PostPosted: Sat Jan 15, 2005 8:23 pm    Post subject: Re: Varying degree of electronic knowledge Reply with quote

Donny wrote:
I'm sure most people have knowledge of OHMS law anyway as it has been taught in schools for many years now.


I disagree. I do not think that most people have knowledge of Ohm's law. But it wouldn't matter if they did, because I am not talking about knowledge of Ohm's law, I am talking about fully understanding it, not simply knowing the formulas.

BTW, and I thought that this was obvious but, I'll clarify ..

My advice is addressing electronics repair technicians and those trying to become one, not the average person simply wanting to fix their TV to save money or w/e, or persons with just a casual interest etc..

.. my interest is not in these people but in the people that are serious about consistent success at electronic troubleshooting and repair. The rest can simply bring their sets to a shop to be repaired, and would be wise to not even remove the covers.

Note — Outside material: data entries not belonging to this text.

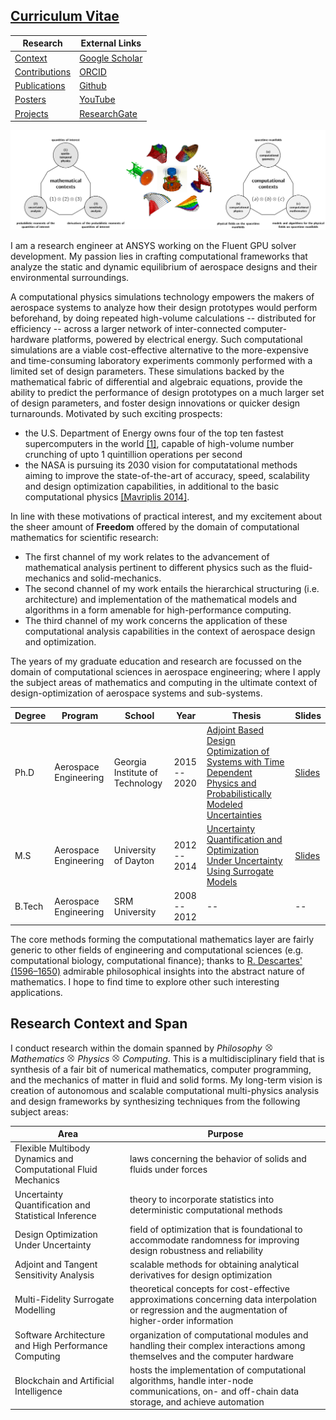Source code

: ## [Curriculum Vitae](assets/KomahanBoopathyCV.pdf)


| Research | External Links |
|---|---|
| [Context](#research-span) | [Google Scholar](https://scholar.google.com/citations?hl=en&user=YLg4R3sAAAAJ) |
| [Contributions](ResearchContributions.md) | [ORCID](https://orcid.org/0000-0002-2543-0942) |
| [Publications](SummaryOfPublications.md) | [Github](https://github.com/komahanb) |
| [Posters](RESEARCH_POSTERS.md) | [YouTube](https://www.youtube.com/@komahanboopathy) |
| [Projects](COMPUTATIONAL_PROJECTS.md) | [ResearchGate](https://www.researchgate.net/profile/Komahan-Boopathy) |

![](assets/images/research-span.png)

I am a research engineer at ANSYS working on the Fluent GPU solver development. My passion lies in crafting computational frameworks that analyze the static and dynamic equilibrium of aerospace designs and their environmental surroundings.

A computational physics simulations technology empowers the makers of aerospace systems to analyze how their design prototypes would perform beforehand, by doing repeated high-volume calculations -- distributed for efficiency -- across a larger network of inter-connected computer-hardware platforms, powered by electrical energy.
Such computational simulations are a viable cost-effective alternative to the more-expensive and time-consuming laboratory experiments commonly performed with a limited set of design parameters.
These simulations backed by the mathematical fabric of differential and algebraic equations, provide the ability to predict the performance of design prototypes on a much larger set of design parameters, and foster design innovations or quicker design turnarounds.
Motivated by such exciting prospects:

- the U.S. Department of Energy owns four of the top ten fastest supercomputers in the world [[1]](https://www.energy.gov/science/high-performance-computing), capable of high-volume number crunching of upto 1 quintillion operations per second
- the NASA is pursuing its 2030 vision for computatational methods aiming to improve the state-of-the-art of accuracy, speed, scalability and design optimization capabilities, in additional to the basic computational physics [[Mavriplis 2014]](/assets/publications/nasa-cfd-2030.pdf).

In line with these motivations of practical interest, and my excitement about the sheer amount of **Freedom** offered by the domain of computational mathematics for scientific research:

- The first channel of my work relates to the advancement of mathematical analysis pertinent to different physics such as the fluid-mechanics and solid-mechanics.
- The second channel of my work entails the hierarchical structuring (i.e. architecture) and implementation of the mathematical models and algorithms in a form amenable for high-performance computing.
- The third channel of my work concerns the application of these computational analysis capabilities in the context of aerospace design and optimization.

The years of my graduate education and research are focussed on the domain of computational sciences in aerospace engineering; where I apply the subject areas of mathematics and computing in the ultimate context of design-optimization of aerospace systems and sub-systems. 

| Degree | Program | School | Year | Thesis | Slides
|---|---|---|---|---|---|
| Ph.D | Aerospace Engineering | Georgia Institute of Technology | 2015 -- 2020 | [Adjoint Based Design Optimization of Systems with Time Dependent Physics and Probabilistically Modeled Uncertainties](http://hdl.handle.net/1853/63658) | [Slides](/assets/publications/komahan-boopathy-phd-defense.pdf)
| M.S  | Aerospace Engineering | University of Dayton | 2012 -- 2014 | [Uncertainty Quantification and Optimization Under Uncertainty Using Surrogate Models](http://rave.ohiolink.edu/etdc/view?acc_num=dayton1398302731) | [Slides](/assets/publications/komahan-boopathy-masters-defense.pdf)
| B.Tech | Aerospace Engineering | SRM University | 2008 -- 2012 | -- | -- |

The core methods forming the computational mathematics layer are fairly generic to other fields of engineering and computational sciences (e.g. computational biology, computational finance); thanks to [R. Descartes' (1596–1650)](https://plato.stanford.edu/entries/descartes/) admirable philosophical insights into the abstract nature of mathematics. I hope to find time to explore other such interesting applications.

## Research Context and Span <span id="research-span"></span>

I conduct research within the domain spanned by *Philosophy* <img src="/assets/images/otimes.png" width="13"> *Mathematics* <img src="/assets/images/otimes.png" width="13"> *Physics* <img src="/assets/images/otimes.png" width="13"> *Computing*.
This is a multidisciplinary field that is synthesis of a fair bit of numerical mathematics, computer programming, and the mechanics of matter in fluid and solid forms.
My long-term vision is creation of autonomous and scalable computational multi-physics analysis and design frameworks by synthesizing techniques from the following subject areas:

| Area | Purpose |
|---|---|
Flexible Multibody Dynamics and Computational Fluid Mechanics | laws concerning the behavior of solids and fluids under forces |
Uncertainty Quantification and Statistical Inference | theory to incorporate statistics into deterministic computational methods |
Design Optimization Under Uncertainty | field of optimization that is foundational to accommodate randomness for improving design robustness and reliability |
Adjoint and Tangent Sensitivity Analysis | scalable methods for obtaining analytical derivatives for design optimization |
Multi-Fidelity Surrogate Modelling | theoretical concepts for cost-effective approximations concerning data interpolation or regression and the augmentation of higher-order information |
Software Architecture and High Performance Computing | organization of computational modules and handling their complex interactions among themselves and the computer hardware|
Blockchain and Artificial Intelligence | hosts the implementation of computational algorithms, handle inter-node communications, on- and off-chain data storage, and achieve automation |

Most genuine electronics techs will not even waste their time with a person that lacks the understanding of a simple fundamental law such as Ohm's Law. This is not to put ordinary people down in any way, it is simply common sense, and believe it or not, properly qualified electronics techs are an extreme minority in this world, and that is why 99+% of the people on this earth that own TV's etc.. bring their sets etc to a shop to be repaired, or buy a new one.

A 150vdc source in an average TV measures 50 ohms to ground. Is this acceptable?

A 12vdc source in the same set measures 50 ohms to ground. Is this acceptable? What if it measures 5 meg to ground? Is that ok?